::: Material provided
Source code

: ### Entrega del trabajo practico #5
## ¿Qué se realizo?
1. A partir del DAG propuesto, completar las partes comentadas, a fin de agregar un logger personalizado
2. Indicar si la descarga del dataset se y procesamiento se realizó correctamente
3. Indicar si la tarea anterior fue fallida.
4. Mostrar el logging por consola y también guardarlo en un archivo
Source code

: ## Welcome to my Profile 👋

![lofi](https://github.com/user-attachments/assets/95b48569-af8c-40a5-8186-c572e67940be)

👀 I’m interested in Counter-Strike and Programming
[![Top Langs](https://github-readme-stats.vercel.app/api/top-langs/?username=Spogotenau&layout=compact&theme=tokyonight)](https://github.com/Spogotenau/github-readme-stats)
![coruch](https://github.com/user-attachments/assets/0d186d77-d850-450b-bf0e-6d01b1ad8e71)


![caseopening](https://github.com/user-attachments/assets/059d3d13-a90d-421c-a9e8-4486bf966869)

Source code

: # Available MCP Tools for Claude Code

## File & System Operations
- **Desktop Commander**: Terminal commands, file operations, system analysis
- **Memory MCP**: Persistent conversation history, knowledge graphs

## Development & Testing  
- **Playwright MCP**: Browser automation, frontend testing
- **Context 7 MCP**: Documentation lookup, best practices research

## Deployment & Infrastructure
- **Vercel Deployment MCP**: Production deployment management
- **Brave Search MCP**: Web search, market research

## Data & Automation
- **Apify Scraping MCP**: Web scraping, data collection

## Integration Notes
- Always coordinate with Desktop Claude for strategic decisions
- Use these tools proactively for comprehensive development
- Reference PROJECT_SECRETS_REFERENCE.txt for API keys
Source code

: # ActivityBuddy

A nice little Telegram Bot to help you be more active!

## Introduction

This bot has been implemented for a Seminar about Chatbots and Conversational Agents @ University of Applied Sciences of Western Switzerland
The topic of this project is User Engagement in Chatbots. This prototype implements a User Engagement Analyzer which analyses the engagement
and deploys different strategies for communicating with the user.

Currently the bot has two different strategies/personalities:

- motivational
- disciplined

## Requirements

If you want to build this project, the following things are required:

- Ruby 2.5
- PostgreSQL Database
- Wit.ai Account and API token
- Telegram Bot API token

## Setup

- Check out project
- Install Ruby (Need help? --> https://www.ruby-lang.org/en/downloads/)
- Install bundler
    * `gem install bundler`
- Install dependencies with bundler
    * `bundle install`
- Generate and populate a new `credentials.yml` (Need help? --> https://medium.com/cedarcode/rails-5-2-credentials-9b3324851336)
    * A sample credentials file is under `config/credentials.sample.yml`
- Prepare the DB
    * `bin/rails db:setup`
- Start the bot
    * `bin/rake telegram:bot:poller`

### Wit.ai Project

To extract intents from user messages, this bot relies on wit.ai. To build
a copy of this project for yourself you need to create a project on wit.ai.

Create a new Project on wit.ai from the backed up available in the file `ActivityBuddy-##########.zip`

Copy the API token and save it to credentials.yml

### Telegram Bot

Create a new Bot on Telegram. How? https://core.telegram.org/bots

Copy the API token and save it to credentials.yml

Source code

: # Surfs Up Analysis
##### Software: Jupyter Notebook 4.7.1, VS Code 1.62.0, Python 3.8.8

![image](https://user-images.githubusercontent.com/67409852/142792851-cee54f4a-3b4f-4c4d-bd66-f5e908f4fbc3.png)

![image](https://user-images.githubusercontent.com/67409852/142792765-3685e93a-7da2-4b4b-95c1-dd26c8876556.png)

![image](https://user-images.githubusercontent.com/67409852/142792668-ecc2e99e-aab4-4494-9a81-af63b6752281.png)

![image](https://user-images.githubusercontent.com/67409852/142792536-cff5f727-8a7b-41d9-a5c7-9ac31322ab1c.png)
::::::
§ Exercise aim
Your reply must be the entries above, returned word for word.

§ Exercise answer
Source code

: ### Entrega del trabajo practico #5
## ¿Qué se realizo?
1. A partir del DAG propuesto, completar las partes comentadas, a fin de agregar un logger personalizado
2. Indicar si la descarga del dataset se y procesamiento se realizó correctamente
3. Indicar si la tarea anterior fue fallida.
4. Mostrar el logging por consola y también guardarlo en un archivo
Source code

: ## Welcome to my Profile 👋

![lofi](https://github.com/user-attachments/assets/95b48569-af8c-40a5-8186-c572e67940be)

👀 I’m interested in Counter-Strike and Programming
[![Top Langs](https://github-readme-stats.vercel.app/api/top-langs/?username=Spogotenau&layout=compact&theme=tokyonight)](https://github.com/Spogotenau/github-readme-stats)
![coruch](https://github.com/user-attachments/assets/0d186d77-d850-450b-bf0e-6d01b1ad8e71)


![caseopening](https://github.com/user-attachments/assets/059d3d13-a90d-421c-a9e8-4486bf966869)

Source code

: # Available MCP Tools for Claude Code

## File & System Operations
- **Desktop Commander**: Terminal commands, file operations, system analysis
- **Memory MCP**: Persistent conversation history, knowledge graphs

## Development & Testing  
- **Playwright MCP**: Browser automation, frontend testing
- **Context 7 MCP**: Documentation lookup, best practices research

## Deployment & Infrastructure
- **Vercel Deployment MCP**: Production deployment management
- **Brave Search MCP**: Web search, market research

## Data & Automation
- **Apify Scraping MCP**: Web scraping, data collection

## Integration Notes
- Always coordinate with Desktop Claude for strategic decisions
- Use these tools proactively for comprehensive development
- Reference PROJECT_SECRETS_REFERENCE.txt for API keys
Source code

: # ActivityBuddy

A nice little Telegram Bot to help you be more active!

## Introduction

This bot has been implemented for a Seminar about Chatbots and Conversational Agents @ University of Applied Sciences of Western Switzerland
The topic of this project is User Engagement in Chatbots. This prototype implements a User Engagement Analyzer which analyses the engagement
and deploys different strategies for communicating with the user.

Currently the bot has two different strategies/personalities:

- motivational
- disciplined

## Requirements

If you want to build this project, the following things are required:

- Ruby 2.5
- PostgreSQL Database
- Wit.ai Account and API token
- Telegram Bot API token

## Setup

- Check out project
- Install Ruby (Need help? --> https://www.ruby-lang.org/en/downloads/)
- Install bundler
    * `gem install bundler`
- Install dependencies with bundler
    * `bundle install`
- Generate and populate a new `credentials.yml` (Need help? --> https://medium.com/cedarcode/rails-5-2-credentials-9b3324851336)
    * A sample credentials file is under `config/credentials.sample.yml`
- Prepare the DB
    * `bin/rails db:setup`
- Start the bot
    * `bin/rake telegram:bot:poller`

### Wit.ai Project

To extract intents from user messages, this bot relies on wit.ai. To build
a copy of this project for yourself you need to create a project on wit.ai.

Create a new Project on wit.ai from the backed up available in the file `ActivityBuddy-##########.zip`

Copy the API token and save it to credentials.yml

### Telegram Bot

Create a new Bot on Telegram. How? https://core.telegram.org/bots

Copy the API token and save it to credentials.yml

Source code

: # Surfs Up Analysis
##### Software: Jupyter Notebook 4.7.1, VS Code 1.62.0, Python 3.8.8

![image](https://user-images.githubusercontent.com/67409852/142792851-cee54f4a-3b4f-4c4d-bd66-f5e908f4fbc3.png)

![image](https://user-images.githubusercontent.com/67409852/142792765-3685e93a-7da2-4b4b-95c1-dd26c8876556.png)

![image](https://user-images.githubusercontent.com/67409852/142792668-ecc2e99e-aab4-4494-9a81-af63b6752281.png)

![image](https://user-images.githubusercontent.com/67409852/142792536-cff5f727-8a7b-41d9-a5c7-9ac31322ab1c.png)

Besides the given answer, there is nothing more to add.